With pictures excluded, output exactly the lines that run from the first line of the data below through the line containing "### Forward Case Studies".

━━━━━━━━━━

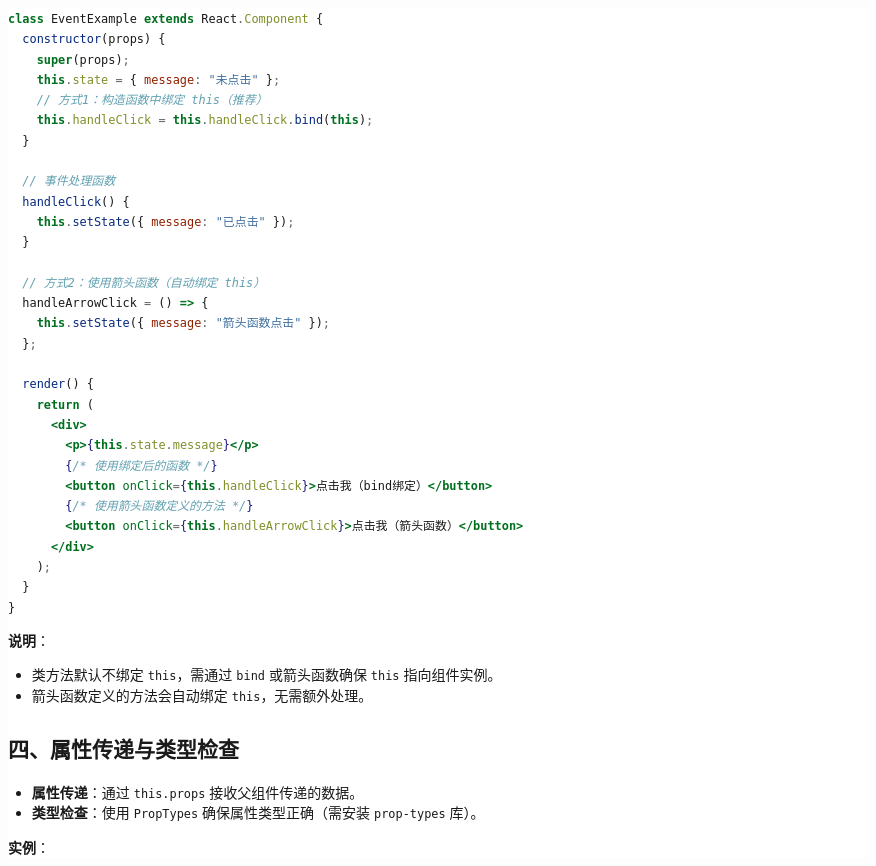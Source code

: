 





```jsx
class EventExample extends React.Component {
  constructor(props) {
    super(props);
    this.state = { message: "未点击" };
    // 方式1：构造函数中绑定 this（推荐）
    this.handleClick = this.handleClick.bind(this);
  }

  // 事件处理函数
  handleClick() {
    this.setState({ message: "已点击" });
  }

  // 方式2：使用箭头函数（自动绑定 this）
  handleArrowClick = () => {
    this.setState({ message: "箭头函数点击" });
  };

  render() {
    return (
      <div>
        <p>{this.state.message}</p>
        {/* 使用绑定后的函数 */}
        <button onClick={this.handleClick}>点击我（bind绑定）</button>
        {/* 使用箭头函数定义的方法 */}
        <button onClick={this.handleArrowClick}>点击我（箭头函数）</button>
      </div>
    );
  }
}
```



**说明**：



- 类方法默认不绑定 `this`，需通过 `bind` 或箭头函数确保 `this` 指向组件实例。
- 箭头函数定义的方法会自动绑定 `this`，无需额外处理。

## 四、属性传递与类型检查

- **属性传递**：通过 `this.props` 接收父组件传递的数据。
- **类型检查**：使用 `PropTypes` 确保属性类型正确（需安装 `prop-types` 库）。



**实例**：


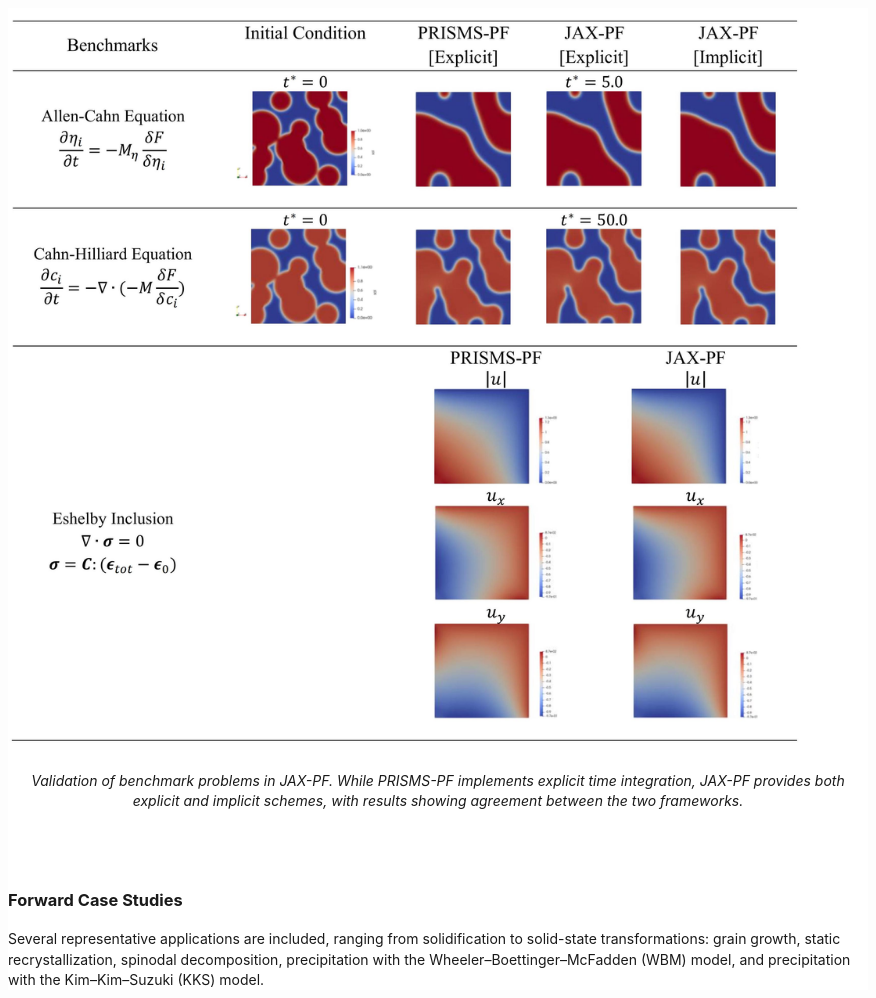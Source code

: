   <img src="docs/materials/benchmarks/Validation_benchmark.jpg" width="800" />
<p align="middle">
    <em >Validation of benchmark problems in JAX-PF. While PRISMS-PF implements explicit time integration, JAX-PF provides both explicit and implicit schemes, with results showing agreement between the two frameworks.</em>
</p>


<br>
<br>

### Forward Case Studies
Several representative applications are included, ranging from solidification to solid-state transformations: grain growth, static recrystallization, spinodal decomposition, precipitation with the Wheeler–Boettinger–McFadden (WBM) model, and precipitation with the Kim–Kim–Suzuki (KKS) model. 
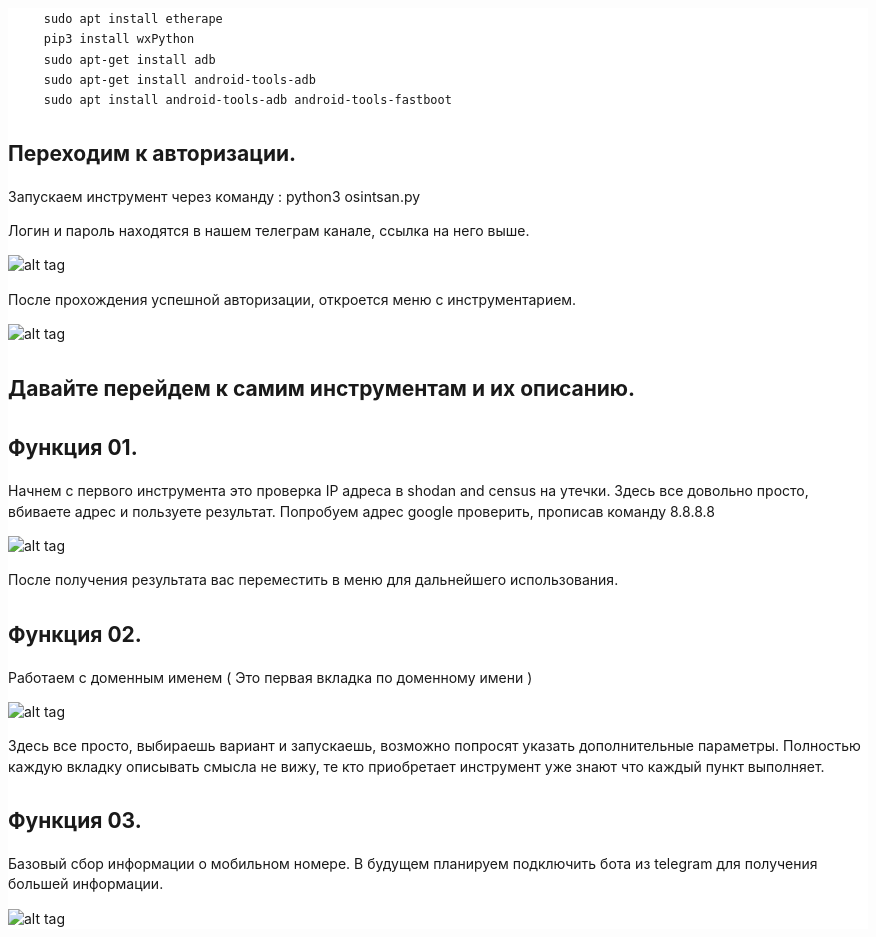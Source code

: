          sudo apt install etherape
         pip3 install wxPython
         sudo apt-get install adb
         sudo apt-get install android-tools-adb
         sudo apt install android-tools-adb android-tools-fastboot

## Переходим к авторизации.

Запускаем инструмент через команду : python3 osintsan.py

Логин и пароль находятся в нашем телеграм канале, ссылка на него выше.


![alt tag](https://github.com/Bafomet666/screen/blob/main/Screenshot%20at%202021-01-16%2017-31-57.png)

После прохождения успешной авторизации, откроется меню с
инструментарием.

![alt tag](https://github.com/Bafomet666/screen/blob/main/update%202.0.png)

## Давайте перейдем к самим инструментам и их описанию.

## Функция 01.
Начнем с первого инструмента это проверка IP адреса в shodan and
census на утечки. Здесь все довольно просто, вбиваете адрес и
пользуете результат. Попробуем адрес google проверить, прописав
команду 8.8.8.8

![alt tag](https://github.com/Bafomet666/screen/blob/main/66.png)

После получения результата вас переместить в меню для
дальнейшего использования.

## Функция 02.
Работаем с доменным именем ( Это первая вкладка по доменному
имени )

![alt tag](https://github.com/Bafomet666/screen/blob/main/01.png)

Здесь все просто, выбираешь вариант и запускаешь, возможно
попросят указать дополнительные параметры. Полностью каждую
вкладку описывать смысла не вижу, те кто приобретает инструмент
уже знают что каждый пункт выполняет.

## Функция 03.
Базовый сбор информации о мобильном номере.
В будущем планируем подключить бота из telegram для получения
большей информации.

![alt tag](https://github.com/Bafomet666/screen/blob/main/02.png)
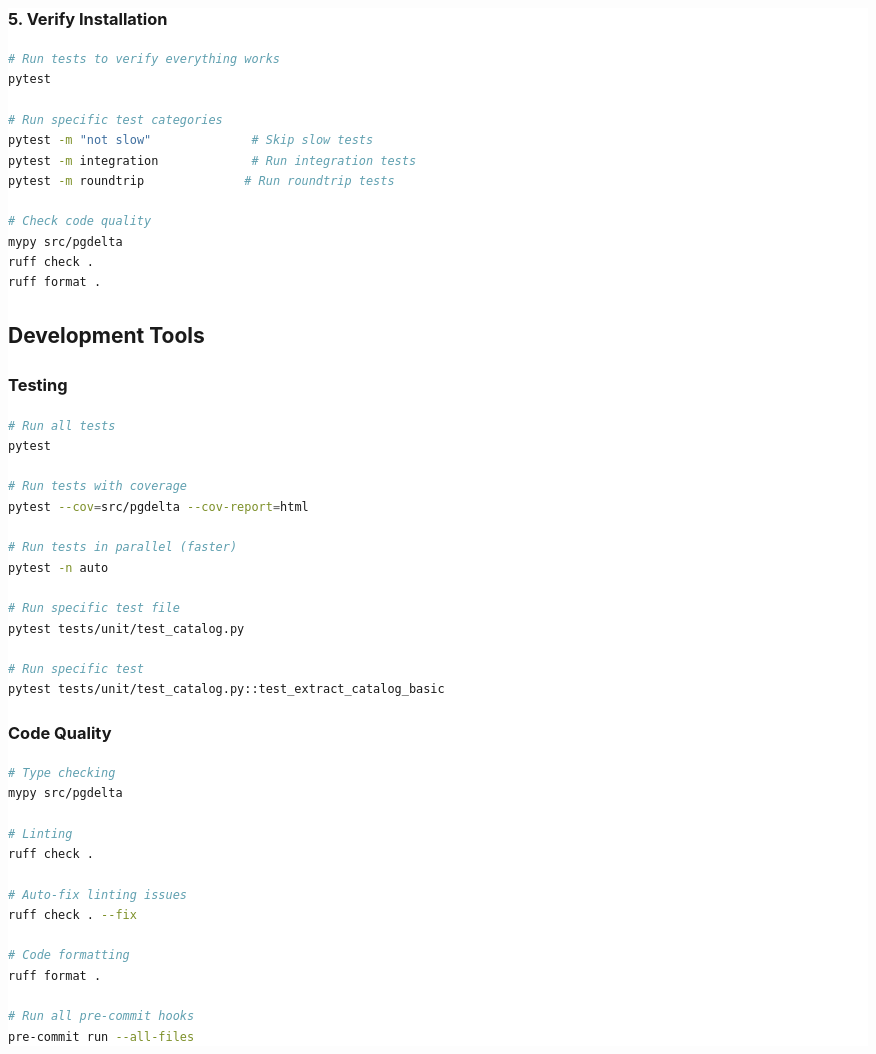 ### 5. Verify Installation

```bash
# Run tests to verify everything works
pytest

# Run specific test categories
pytest -m "not slow"              # Skip slow tests
pytest -m integration             # Run integration tests
pytest -m roundtrip              # Run roundtrip tests

# Check code quality
mypy src/pgdelta
ruff check .
ruff format .
```

## Development Tools

### Testing

```bash
# Run all tests
pytest

# Run tests with coverage
pytest --cov=src/pgdelta --cov-report=html

# Run tests in parallel (faster)
pytest -n auto

# Run specific test file
pytest tests/unit/test_catalog.py

# Run specific test
pytest tests/unit/test_catalog.py::test_extract_catalog_basic
```

### Code Quality

```bash
# Type checking
mypy src/pgdelta

# Linting
ruff check .

# Auto-fix linting issues
ruff check . --fix

# Code formatting
ruff format .

# Run all pre-commit hooks
pre-commit run --all-files
```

━━━━━━━━━━

■ **ANSWER BELOW**
Source code

: 





```jsx
class EventExample extends React.Component {
  constructor(props) {
    super(props);
    this.state = { message: "未点击" };
    // 方式1：构造函数中绑定 this（推荐）
    this.handleClick = this.handleClick.bind(this);
  }

  // 事件处理函数
  handleClick() {
    this.setState({ message: "已点击" });
  }

  // 方式2：使用箭头函数（自动绑定 this）
  handleArrowClick = () => {
    this.setState({ message: "箭头函数点击" });
  };

  render() {
    return (
      <div>
        <p>{this.state.message}</p>
        {/* 使用绑定后的函数 */}
        <button onClick={this.handleClick}>点击我（bind绑定）</button>
        {/* 使用箭头函数定义的方法 */}
        <button onClick={this.handleArrowClick}>点击我（箭头函数）</button>
      </div>
    );
  }
}
```



**说明**：



- 类方法默认不绑定 `this`，需通过 `bind` 或箭头函数确保 `this` 指向组件实例。
- 箭头函数定义的方法会自动绑定 `this`，无需额外处理。

## 四、属性传递与类型检查

- **属性传递**：通过 `this.props` 接收父组件传递的数据。
- **类型检查**：使用 `PropTypes` 确保属性类型正确（需安装 `prop-types` 库）。



**实例**：


Source code

:   <img src="docs/materials/benchmarks/Validation_benchmark.jpg" width="800" />
<p align="middle">
    <em >Validation of benchmark problems in JAX-PF. While PRISMS-PF implements explicit time integration, JAX-PF provides both explicit and implicit schemes, with results showing agreement between the two frameworks.</em>
</p>


<br>
<br>

### Forward Case Studies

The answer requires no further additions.